§ PROBLEM TO SOLVE
Could you restate, exactly and with nothing added, the lines from the start of the data through the line that holds "我其實就是想跟你說話，想跟你", leaving the pictures out?

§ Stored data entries

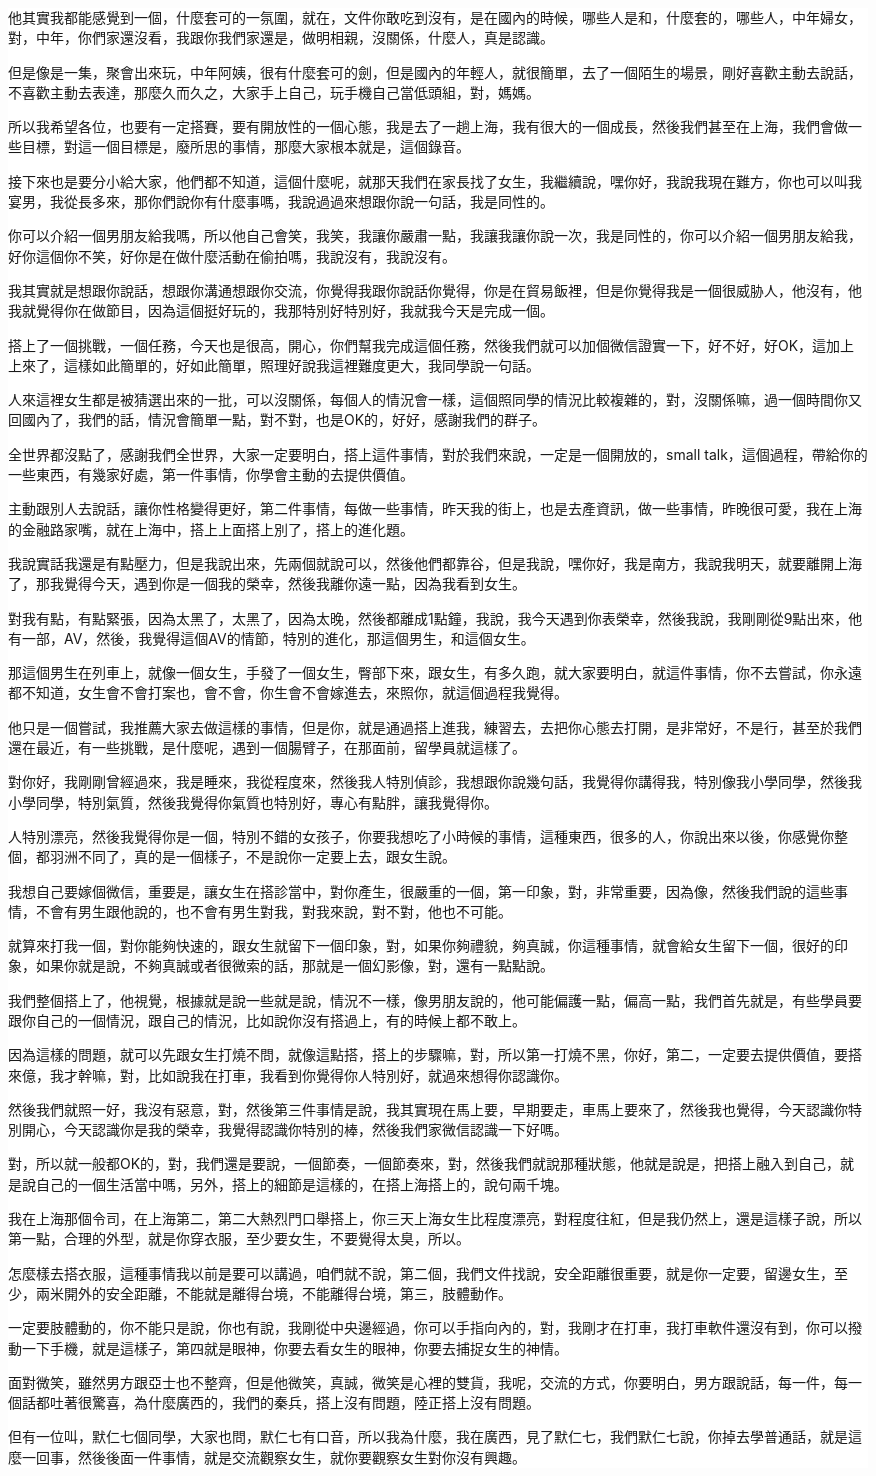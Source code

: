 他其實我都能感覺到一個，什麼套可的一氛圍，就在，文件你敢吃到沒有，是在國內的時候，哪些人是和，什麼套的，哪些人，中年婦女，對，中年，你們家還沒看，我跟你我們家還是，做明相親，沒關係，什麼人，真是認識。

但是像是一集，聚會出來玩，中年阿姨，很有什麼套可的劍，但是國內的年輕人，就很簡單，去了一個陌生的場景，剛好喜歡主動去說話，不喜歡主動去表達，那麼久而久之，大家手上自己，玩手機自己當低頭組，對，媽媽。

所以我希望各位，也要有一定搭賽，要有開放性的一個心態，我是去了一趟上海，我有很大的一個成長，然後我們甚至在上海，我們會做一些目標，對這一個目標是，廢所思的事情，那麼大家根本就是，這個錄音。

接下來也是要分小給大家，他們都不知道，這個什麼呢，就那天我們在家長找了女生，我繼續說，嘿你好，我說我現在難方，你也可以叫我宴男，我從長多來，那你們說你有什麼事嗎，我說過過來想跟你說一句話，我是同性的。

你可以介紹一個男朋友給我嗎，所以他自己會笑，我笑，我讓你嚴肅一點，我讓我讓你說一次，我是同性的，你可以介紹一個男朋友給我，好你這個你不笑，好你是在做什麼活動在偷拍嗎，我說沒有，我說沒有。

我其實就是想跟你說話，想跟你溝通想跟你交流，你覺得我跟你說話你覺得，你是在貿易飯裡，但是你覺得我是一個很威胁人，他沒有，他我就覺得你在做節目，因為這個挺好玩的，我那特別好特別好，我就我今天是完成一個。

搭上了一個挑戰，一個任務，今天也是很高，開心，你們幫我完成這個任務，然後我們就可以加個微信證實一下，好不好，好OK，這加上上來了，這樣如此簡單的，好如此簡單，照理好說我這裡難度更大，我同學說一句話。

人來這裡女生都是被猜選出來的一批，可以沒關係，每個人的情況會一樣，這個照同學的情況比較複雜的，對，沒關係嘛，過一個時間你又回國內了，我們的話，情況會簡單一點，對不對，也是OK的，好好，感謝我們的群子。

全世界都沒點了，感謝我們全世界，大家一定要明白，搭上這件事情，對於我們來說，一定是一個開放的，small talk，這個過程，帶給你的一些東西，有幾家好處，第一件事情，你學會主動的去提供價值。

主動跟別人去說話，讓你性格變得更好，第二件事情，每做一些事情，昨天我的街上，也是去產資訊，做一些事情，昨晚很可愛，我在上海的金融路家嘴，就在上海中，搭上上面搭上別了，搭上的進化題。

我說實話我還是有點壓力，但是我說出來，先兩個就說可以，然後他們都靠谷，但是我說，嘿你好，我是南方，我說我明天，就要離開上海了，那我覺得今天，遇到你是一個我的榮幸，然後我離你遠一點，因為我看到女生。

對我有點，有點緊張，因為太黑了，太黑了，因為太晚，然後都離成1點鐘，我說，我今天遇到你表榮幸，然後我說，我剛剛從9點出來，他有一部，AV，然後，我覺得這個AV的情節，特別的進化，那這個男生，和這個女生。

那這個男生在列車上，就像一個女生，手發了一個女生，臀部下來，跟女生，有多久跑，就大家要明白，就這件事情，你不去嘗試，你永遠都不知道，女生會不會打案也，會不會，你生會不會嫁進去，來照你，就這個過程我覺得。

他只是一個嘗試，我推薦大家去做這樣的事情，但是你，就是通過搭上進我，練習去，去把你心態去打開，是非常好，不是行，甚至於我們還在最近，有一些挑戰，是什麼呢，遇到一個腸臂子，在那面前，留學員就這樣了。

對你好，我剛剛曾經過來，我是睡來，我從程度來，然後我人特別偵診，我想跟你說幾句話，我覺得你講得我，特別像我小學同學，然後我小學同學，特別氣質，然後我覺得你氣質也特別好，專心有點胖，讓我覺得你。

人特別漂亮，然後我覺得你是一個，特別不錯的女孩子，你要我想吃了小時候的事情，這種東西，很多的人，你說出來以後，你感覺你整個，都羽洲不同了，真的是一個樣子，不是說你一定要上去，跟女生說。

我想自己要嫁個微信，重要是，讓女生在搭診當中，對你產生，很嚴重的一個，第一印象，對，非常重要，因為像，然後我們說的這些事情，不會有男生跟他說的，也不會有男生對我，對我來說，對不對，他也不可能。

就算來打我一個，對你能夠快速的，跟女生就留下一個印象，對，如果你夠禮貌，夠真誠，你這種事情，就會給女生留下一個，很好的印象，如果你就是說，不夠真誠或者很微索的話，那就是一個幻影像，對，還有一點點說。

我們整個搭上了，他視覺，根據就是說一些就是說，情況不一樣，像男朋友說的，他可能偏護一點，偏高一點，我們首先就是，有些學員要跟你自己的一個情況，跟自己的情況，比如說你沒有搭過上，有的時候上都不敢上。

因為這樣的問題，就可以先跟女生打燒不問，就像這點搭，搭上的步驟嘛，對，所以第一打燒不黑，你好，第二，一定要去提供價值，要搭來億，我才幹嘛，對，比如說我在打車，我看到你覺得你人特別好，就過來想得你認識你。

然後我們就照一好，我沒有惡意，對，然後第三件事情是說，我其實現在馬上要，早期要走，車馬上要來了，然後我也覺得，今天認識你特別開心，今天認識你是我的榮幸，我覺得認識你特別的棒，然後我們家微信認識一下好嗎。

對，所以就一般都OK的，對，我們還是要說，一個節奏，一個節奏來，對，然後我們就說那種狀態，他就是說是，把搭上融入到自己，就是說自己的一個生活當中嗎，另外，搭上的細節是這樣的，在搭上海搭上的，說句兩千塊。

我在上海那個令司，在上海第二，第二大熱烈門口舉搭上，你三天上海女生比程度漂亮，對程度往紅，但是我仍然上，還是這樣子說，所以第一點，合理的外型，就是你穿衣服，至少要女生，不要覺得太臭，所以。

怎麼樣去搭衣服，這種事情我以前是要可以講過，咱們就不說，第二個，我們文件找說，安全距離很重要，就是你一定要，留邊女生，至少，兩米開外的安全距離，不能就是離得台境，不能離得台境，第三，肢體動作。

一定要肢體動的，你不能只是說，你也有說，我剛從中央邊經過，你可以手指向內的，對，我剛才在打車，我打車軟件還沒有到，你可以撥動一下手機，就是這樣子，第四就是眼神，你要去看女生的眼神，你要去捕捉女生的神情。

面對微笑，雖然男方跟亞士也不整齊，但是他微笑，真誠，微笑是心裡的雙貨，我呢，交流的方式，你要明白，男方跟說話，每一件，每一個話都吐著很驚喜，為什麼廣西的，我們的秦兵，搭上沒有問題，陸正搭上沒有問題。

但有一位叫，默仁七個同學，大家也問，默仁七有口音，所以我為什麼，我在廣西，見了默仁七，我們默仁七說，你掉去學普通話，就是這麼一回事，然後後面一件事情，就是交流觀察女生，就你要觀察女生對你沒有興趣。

§ EXPECTED OUTPUT
Source code

: 他其實我都能感覺到一個，什麼套可的一氛圍，就在，文件你敢吃到沒有，是在國內的時候，哪些人是和，什麼套的，哪些人，中年婦女，對，中年，你們家還沒看，我跟你我們家還是，做明相親，沒關係，什麼人，真是認識。

但是像是一集，聚會出來玩，中年阿姨，很有什麼套可的劍，但是國內的年輕人，就很簡單，去了一個陌生的場景，剛好喜歡主動去說話，不喜歡主動去表達，那麼久而久之，大家手上自己，玩手機自己當低頭組，對，媽媽。

所以我希望各位，也要有一定搭賽，要有開放性的一個心態，我是去了一趟上海，我有很大的一個成長，然後我們甚至在上海，我們會做一些目標，對這一個目標是，廢所思的事情，那麼大家根本就是，這個錄音。

接下來也是要分小給大家，他們都不知道，這個什麼呢，就那天我們在家長找了女生，我繼續說，嘿你好，我說我現在難方，你也可以叫我宴男，我從長多來，那你們說你有什麼事嗎，我說過過來想跟你說一句話，我是同性的。

你可以介紹一個男朋友給我嗎，所以他自己會笑，我笑，我讓你嚴肅一點，我讓我讓你說一次，我是同性的，你可以介紹一個男朋友給我，好你這個你不笑，好你是在做什麼活動在偷拍嗎，我說沒有，我說沒有。

我其實就是想跟你說話，想跟你溝通想跟你交流，你覺得我跟你說話你覺得，你是在貿易飯裡，但是你覺得我是一個很威胁人，他沒有，他我就覺得你在做節目，因為這個挺好玩的，我那特別好特別好，我就我今天是完成一個。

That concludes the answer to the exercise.